Вернуться к Сочинения

Старость

Архитектор, статский советник Узелков, приехал в свой родной город, куда он был вызван для реставрации кладбищенской церкви. В этом городе он родился, учился, вырос и женился, но, вылезши из вагона, он едва узнал его. Всё изменилось... Восемнадцать лет тому назад, когда он переселился в Питер, на том, например, месте, где теперь стоит вокзал, мальчуганы ловили сусликов; теперь при въезде на главную улицу высится четырехэтажная «Вена с номерами», тогда же тут тянулся безобразный серый забор. Но ни заборы, ни дома — ничто так не изменилось, как люди. Из допроса номерного лакея Узелков узнал, что больше чем половина тех людей, которых он помнил, вымерло, обедняло, забыто.

— А Узелкова ты помнишь? — спросил он про себя у старика лакея. — Узелкова, архитектора, что с женой разводился... У него еще дом был на Свиребеевской улице... Наверное, помнишь!

— Не помню-с...

— Ну, как не помнить! Громкое было дело, даже извозчики все знали. Припомни-ка! Разводил его с женой стряпчий Шапкин, мошенник... известный шулер, тот самый, которого в клубе высекли...

— Иван Николаич?

— Ну да, да... Что, он жив? Умер?

— Шивы-с, слава богу-с. Они теперь нотариусом, контору держат. Хорошо живут. Два дома на Кирпичной улице. Недавно дочь замуж выдали...

Узелков пошагал из угла в угол, подумал и решил, скуки ради, повидаться с Шапкиным. Когда он вышел из гостиницы и тихо поплелся на Кирпичную улицу, был полдень. Шапкина он застал в конторе и еле узнал его. Из когда-то стройного, ловкого стряпчего с подвижной, нахальной, вечно пьяной физиономией Шапкин превратился в скромного, седовласого, хилого старца.

— Вы меня не узнаете, забыли... — начал Узелков. — Я ваш давнишний клиент, Узелков...

— Узелков? Какой Узелков? Ах!

Шапкин вспомнил, узнал и обомлел. Посыпались восклицания, расспросы, воспоминания.

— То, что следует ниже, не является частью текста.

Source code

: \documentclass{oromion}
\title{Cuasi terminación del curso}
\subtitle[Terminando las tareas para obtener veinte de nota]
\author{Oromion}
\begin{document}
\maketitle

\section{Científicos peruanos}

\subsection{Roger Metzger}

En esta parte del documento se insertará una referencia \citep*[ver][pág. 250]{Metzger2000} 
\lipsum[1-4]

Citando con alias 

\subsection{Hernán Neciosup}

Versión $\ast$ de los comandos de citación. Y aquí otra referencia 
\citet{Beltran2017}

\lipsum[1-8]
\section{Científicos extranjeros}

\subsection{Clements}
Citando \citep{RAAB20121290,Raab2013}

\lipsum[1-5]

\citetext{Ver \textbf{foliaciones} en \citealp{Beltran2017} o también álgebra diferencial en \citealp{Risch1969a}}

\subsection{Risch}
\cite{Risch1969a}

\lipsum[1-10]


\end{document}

— Вот не ожидал! Вот не думал! — кудахтал Шапкин. — Угощать-то чем? Шампанского хотите? Может, устриц желаете? Голубушка моя, столько я от вас деньжищ перебрал в свое время, что и угощения не подберу...

— Пожалуйста, не беспокойтесь, — сказал Узелков. — Мне некогда. Сейчас нужно мне на кладбище ехать, церковь осматривать. Я заказ взял.

— И отлично! Закусим, выпьем и поедем вместе. У меня отличные лошади! И свезу вас, и со старостой познакомлю... всё устрою... Да что вы, ангел, словно сторонитесь меня, боитесь? Сядьте поближе! Теперь уж нечего бояться... Хе-хе... Прежде, действительно, ловкий парень был, жох мужчина... никто не подходи близко, а теперь тише воды, ниже травы; постарел, семейным стал... дети есть. Умирать пора!

Приятели закусили, выпили и на паре поехали за город, на кладбище.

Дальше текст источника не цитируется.